*** Opening of The data ***

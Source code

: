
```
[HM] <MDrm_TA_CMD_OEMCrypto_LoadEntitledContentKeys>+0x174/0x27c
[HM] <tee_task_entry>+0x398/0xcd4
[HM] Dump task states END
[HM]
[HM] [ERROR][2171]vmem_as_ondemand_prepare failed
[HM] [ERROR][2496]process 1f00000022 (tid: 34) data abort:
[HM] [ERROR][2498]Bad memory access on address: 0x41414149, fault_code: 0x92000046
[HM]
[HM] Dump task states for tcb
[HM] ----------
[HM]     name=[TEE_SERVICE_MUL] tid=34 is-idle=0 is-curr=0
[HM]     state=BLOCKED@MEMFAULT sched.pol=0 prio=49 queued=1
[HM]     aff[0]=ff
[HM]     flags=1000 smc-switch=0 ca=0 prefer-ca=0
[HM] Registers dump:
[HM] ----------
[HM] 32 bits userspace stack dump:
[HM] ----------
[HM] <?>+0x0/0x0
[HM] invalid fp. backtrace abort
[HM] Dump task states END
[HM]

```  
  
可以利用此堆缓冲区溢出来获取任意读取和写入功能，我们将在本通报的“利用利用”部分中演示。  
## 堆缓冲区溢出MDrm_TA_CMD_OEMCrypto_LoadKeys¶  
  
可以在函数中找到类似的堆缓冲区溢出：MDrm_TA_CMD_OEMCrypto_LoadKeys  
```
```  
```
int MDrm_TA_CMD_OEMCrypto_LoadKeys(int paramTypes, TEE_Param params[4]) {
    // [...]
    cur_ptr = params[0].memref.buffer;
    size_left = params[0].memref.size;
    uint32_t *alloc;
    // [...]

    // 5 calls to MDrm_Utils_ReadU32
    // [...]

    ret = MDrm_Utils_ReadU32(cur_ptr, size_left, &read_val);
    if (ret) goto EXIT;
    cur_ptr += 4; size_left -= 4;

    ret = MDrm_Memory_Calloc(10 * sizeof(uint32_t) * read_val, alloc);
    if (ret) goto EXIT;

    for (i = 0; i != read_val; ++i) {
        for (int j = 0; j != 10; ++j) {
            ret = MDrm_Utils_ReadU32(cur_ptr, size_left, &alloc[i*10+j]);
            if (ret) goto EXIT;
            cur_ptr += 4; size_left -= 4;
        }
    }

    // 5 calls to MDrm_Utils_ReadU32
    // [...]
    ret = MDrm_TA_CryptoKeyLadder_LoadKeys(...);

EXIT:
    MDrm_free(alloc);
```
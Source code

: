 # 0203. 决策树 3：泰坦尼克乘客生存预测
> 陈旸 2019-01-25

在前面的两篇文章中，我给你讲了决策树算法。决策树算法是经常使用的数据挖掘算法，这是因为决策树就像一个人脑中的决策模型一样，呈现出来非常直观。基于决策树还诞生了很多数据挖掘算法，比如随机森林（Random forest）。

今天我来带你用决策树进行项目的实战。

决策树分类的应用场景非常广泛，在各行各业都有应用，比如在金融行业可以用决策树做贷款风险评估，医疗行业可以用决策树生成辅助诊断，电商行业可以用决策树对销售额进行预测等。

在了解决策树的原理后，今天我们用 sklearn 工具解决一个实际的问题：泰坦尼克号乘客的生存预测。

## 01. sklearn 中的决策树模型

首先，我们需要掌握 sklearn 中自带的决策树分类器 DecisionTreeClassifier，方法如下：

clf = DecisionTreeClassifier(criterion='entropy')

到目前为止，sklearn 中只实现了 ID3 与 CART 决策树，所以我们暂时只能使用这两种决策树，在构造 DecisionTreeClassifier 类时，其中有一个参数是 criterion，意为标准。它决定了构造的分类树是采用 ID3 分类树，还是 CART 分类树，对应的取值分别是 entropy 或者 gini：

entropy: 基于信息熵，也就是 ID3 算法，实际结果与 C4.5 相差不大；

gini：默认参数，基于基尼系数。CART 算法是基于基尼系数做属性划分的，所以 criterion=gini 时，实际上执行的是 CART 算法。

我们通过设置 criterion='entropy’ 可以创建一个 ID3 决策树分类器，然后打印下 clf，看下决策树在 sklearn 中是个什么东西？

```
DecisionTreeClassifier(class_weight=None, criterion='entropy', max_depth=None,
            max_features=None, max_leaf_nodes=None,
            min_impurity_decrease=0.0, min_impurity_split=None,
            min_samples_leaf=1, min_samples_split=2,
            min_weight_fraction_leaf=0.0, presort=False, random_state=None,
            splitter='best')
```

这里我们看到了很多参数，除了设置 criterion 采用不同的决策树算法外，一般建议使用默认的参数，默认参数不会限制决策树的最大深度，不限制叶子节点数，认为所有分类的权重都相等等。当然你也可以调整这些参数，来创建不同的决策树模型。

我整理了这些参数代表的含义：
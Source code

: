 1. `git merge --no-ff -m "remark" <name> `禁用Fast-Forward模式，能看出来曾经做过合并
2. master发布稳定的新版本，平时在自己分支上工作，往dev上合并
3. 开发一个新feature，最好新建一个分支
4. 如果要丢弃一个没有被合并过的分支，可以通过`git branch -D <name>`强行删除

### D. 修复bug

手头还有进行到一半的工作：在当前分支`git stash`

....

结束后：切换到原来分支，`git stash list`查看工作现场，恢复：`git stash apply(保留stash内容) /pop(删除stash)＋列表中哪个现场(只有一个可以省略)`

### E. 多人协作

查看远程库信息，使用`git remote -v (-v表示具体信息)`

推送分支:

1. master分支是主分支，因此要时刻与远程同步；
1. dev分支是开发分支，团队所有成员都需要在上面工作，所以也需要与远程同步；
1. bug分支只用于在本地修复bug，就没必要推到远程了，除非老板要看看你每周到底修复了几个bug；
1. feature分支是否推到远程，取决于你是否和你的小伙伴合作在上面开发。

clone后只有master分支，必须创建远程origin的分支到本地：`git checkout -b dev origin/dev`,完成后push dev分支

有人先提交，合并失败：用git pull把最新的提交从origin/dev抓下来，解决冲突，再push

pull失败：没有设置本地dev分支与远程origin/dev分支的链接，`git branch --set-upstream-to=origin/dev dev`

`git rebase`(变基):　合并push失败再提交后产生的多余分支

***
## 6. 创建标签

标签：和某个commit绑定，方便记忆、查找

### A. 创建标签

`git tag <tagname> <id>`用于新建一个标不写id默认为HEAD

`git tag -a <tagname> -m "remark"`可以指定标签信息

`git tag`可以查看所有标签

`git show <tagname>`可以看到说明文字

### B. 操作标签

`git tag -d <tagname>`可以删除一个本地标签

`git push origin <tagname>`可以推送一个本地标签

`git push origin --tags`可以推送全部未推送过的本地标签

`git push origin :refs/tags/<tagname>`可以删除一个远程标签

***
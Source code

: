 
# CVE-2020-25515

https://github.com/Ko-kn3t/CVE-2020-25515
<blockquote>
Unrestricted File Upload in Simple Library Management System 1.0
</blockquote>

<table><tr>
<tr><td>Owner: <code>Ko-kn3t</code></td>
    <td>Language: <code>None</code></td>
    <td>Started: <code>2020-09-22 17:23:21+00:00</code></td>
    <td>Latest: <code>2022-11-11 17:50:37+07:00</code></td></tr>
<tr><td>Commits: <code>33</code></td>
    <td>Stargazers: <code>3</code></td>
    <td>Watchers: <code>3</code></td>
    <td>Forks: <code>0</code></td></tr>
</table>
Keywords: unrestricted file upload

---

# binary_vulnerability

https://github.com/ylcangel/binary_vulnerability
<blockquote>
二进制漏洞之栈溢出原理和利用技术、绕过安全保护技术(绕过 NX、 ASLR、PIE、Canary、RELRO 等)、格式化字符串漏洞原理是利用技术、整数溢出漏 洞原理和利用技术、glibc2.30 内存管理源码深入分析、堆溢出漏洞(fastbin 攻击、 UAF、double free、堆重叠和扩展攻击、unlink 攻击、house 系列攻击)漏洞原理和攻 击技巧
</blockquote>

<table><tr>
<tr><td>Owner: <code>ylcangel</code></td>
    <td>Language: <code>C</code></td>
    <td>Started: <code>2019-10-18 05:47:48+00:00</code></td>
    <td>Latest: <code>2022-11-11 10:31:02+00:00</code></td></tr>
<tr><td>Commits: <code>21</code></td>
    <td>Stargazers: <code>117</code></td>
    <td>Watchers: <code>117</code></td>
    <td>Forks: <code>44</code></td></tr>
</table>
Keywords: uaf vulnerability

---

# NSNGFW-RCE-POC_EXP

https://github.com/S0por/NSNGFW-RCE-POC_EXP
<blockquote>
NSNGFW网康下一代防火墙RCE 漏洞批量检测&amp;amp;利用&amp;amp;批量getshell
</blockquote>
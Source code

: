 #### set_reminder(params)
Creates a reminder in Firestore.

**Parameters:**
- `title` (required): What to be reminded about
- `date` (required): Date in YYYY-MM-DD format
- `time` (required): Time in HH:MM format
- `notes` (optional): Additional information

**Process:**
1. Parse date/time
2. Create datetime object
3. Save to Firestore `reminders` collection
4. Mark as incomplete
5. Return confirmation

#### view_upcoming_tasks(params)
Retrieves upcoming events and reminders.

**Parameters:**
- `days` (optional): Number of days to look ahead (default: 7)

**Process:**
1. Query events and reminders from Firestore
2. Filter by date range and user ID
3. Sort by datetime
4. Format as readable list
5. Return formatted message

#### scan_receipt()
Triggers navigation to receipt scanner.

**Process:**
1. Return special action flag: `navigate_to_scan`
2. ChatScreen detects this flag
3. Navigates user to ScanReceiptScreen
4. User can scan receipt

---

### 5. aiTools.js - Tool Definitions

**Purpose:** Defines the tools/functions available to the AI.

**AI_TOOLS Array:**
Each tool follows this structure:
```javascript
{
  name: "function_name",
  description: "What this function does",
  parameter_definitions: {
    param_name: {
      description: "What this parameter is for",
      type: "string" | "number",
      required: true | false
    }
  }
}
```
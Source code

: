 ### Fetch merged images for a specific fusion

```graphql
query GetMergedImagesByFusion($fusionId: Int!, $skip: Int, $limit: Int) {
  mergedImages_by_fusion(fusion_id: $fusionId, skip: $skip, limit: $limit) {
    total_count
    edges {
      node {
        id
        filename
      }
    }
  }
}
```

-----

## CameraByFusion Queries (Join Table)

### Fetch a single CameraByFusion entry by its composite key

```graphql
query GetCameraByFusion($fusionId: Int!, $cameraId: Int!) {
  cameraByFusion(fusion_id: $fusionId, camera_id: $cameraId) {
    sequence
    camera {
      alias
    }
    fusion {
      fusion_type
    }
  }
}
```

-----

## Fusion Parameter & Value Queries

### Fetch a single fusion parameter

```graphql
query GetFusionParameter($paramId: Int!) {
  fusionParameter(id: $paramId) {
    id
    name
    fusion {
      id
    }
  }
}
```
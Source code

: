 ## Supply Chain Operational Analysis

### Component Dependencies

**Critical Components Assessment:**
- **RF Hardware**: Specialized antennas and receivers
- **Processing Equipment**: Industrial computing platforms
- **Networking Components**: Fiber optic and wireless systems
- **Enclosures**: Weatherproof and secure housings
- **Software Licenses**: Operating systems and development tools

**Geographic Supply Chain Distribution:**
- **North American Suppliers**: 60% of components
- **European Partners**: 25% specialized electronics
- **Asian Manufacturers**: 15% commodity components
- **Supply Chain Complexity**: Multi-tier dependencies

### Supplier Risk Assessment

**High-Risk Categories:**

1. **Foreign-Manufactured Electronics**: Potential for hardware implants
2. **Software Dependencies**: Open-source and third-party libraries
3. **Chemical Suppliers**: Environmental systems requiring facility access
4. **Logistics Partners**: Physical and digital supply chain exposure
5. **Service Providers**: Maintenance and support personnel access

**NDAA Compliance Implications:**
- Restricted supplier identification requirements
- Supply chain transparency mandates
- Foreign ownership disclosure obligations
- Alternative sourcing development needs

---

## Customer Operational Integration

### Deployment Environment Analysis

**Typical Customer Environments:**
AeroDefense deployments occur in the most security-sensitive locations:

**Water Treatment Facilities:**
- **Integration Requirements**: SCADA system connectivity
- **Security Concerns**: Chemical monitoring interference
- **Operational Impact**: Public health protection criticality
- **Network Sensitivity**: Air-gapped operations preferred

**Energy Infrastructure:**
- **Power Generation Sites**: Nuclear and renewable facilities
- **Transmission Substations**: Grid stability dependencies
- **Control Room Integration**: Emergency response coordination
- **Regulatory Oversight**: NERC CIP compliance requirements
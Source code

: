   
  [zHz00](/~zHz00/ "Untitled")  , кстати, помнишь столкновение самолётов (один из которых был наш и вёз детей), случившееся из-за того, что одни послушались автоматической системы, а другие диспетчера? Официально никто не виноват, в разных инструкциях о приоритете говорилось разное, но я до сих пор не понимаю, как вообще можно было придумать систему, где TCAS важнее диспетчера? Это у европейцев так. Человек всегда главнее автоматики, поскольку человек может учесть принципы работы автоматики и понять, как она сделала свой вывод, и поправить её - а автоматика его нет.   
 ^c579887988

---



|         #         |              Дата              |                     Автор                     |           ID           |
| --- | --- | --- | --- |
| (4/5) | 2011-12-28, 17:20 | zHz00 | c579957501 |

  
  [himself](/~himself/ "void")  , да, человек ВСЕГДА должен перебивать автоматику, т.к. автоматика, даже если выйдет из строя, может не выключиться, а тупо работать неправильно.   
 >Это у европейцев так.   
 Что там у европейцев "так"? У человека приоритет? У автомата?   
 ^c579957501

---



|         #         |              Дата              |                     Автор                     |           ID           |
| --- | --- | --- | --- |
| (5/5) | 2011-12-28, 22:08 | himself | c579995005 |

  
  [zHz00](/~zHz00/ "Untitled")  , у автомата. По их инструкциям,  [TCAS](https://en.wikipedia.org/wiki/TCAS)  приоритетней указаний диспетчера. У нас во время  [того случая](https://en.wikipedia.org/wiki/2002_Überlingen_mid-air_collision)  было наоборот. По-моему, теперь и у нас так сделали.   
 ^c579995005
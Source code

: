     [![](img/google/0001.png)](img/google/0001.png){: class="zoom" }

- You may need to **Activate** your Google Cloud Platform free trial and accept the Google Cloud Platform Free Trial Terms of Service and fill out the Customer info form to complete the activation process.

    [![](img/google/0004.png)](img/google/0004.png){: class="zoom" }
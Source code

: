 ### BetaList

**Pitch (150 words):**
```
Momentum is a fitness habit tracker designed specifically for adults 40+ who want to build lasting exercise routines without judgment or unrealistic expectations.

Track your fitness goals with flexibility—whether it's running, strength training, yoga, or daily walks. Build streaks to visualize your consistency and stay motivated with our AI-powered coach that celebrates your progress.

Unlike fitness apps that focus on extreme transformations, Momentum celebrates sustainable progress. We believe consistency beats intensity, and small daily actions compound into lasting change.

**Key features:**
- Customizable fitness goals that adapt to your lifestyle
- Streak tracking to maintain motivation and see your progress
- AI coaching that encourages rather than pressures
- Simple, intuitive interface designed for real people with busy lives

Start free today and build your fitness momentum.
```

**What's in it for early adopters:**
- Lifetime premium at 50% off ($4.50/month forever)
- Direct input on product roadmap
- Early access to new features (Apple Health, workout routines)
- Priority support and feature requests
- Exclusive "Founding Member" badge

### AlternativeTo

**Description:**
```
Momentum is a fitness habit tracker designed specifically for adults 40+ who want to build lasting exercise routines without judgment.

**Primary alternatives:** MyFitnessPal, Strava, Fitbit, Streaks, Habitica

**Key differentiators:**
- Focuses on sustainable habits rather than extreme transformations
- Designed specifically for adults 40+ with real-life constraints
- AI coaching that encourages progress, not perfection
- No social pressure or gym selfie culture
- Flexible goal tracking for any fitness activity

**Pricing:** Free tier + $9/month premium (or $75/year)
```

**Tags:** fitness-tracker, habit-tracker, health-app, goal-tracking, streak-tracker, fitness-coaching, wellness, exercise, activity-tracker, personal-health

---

*** Close of The data ***

### Work item
Of the lines above, output exactly those from the line bearing "1. feature分支是否推到远程，取决于你是否和你的小伙伴合作在上面开发。" through the line bearing "<td>Stargazers: <code>117</code></td>", inclusive.

### Reply to the task
1. feature分支是否推到远程，取决于你是否和你的小伙伴合作在上面开发。

clone后只有master分支，必须创建远程origin的分支到本地：`git checkout -b dev origin/dev`,完成后push dev分支

有人先提交，合并失败：用git pull把最新的提交从origin/dev抓下来，解决冲突，再push

pull失败：没有设置本地dev分支与远程origin/dev分支的链接，`git branch --set-upstream-to=origin/dev dev`

`git rebase`(变基):　合并push失败再提交后产生的多余分支

***
## 6. 创建标签

标签：和某个commit绑定，方便记忆、查找

### A. 创建标签

`git tag <tagname> <id>`用于新建一个标不写id默认为HEAD

`git tag -a <tagname> -m "remark"`可以指定标签信息

`git tag`可以查看所有标签

`git show <tagname>`可以看到说明文字

### B. 操作标签

`git tag -d <tagname>`可以删除一个本地标签

`git push origin <tagname>`可以推送一个本地标签

`git push origin --tags`可以推送全部未推送过的本地标签

`git push origin :refs/tags/<tagname>`可以删除一个远程标签

***
Source code

: 
# CVE-2020-25515

https://github.com/Ko-kn3t/CVE-2020-25515
<blockquote>
Unrestricted File Upload in Simple Library Management System 1.0
</blockquote>

<table><tr>
<tr><td>Owner: <code>Ko-kn3t</code></td>
    <td>Language: <code>None</code></td>
    <td>Started: <code>2020-09-22 17:23:21+00:00</code></td>
    <td>Latest: <code>2022-11-11 17:50:37+07:00</code></td></tr>
<tr><td>Commits: <code>33</code></td>
    <td>Stargazers: <code>3</code></td>
    <td>Watchers: <code>3</code></td>
    <td>Forks: <code>0</code></td></tr>
</table>
Keywords: unrestricted file upload

---

# binary_vulnerability

https://github.com/ylcangel/binary_vulnerability
<blockquote>
二进制漏洞之栈溢出原理和利用技术、绕过安全保护技术(绕过 NX、 ASLR、PIE、Canary、RELRO 等)、格式化字符串漏洞原理是利用技术、整数溢出漏 洞原理和利用技术、glibc2.30 内存管理源码深入分析、堆溢出漏洞(fastbin 攻击、 UAF、double free、堆重叠和扩展攻击、unlink 攻击、house 系列攻击)漏洞原理和攻 击技巧
</blockquote>

<table><tr>
<tr><td>Owner: <code>ylcangel</code></td>
    <td>Language: <code>C</code></td>
    <td>Started: <code>2019-10-18 05:47:48+00:00</code></td>
    <td>Latest: <code>2022-11-11 10:31:02+00:00</code></td></tr>
<tr><td>Commits: <code>21</code></td>
    <td>Stargazers: <code>117</code></td>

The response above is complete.